**TASK REQUIREMENTS**
In the data that follows, every line containing the word "presentation" should be returned.

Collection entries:
========================================
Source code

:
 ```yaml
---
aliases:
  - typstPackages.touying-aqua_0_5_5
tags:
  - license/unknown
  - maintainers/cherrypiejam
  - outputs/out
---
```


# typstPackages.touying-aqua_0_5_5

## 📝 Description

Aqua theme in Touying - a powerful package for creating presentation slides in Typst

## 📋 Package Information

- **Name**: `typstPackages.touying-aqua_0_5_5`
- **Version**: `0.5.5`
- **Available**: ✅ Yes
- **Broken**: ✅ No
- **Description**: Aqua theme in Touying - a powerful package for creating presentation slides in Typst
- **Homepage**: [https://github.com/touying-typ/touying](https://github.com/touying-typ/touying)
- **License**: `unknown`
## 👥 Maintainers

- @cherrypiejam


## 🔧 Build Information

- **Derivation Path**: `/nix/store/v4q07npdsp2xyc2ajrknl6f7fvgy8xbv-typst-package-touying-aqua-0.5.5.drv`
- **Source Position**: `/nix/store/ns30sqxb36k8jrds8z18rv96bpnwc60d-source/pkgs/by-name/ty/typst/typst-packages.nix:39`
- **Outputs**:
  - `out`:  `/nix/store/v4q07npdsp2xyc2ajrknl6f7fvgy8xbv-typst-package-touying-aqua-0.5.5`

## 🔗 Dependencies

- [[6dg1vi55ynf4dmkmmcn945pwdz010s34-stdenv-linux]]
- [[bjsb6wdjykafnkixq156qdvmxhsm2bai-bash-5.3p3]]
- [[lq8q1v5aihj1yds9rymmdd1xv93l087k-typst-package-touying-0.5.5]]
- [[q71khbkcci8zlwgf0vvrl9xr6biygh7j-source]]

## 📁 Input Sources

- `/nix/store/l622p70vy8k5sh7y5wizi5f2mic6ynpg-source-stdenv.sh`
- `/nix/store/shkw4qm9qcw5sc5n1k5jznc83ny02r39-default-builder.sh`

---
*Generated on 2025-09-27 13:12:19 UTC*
========================================
**RESPONSE TO THIS TASK**
Aqua theme in Touying - a powerful package for creating presentation slides in Typst
- **Description**: Aqua theme in Touying - a powerful package for creating presentation slides in Typst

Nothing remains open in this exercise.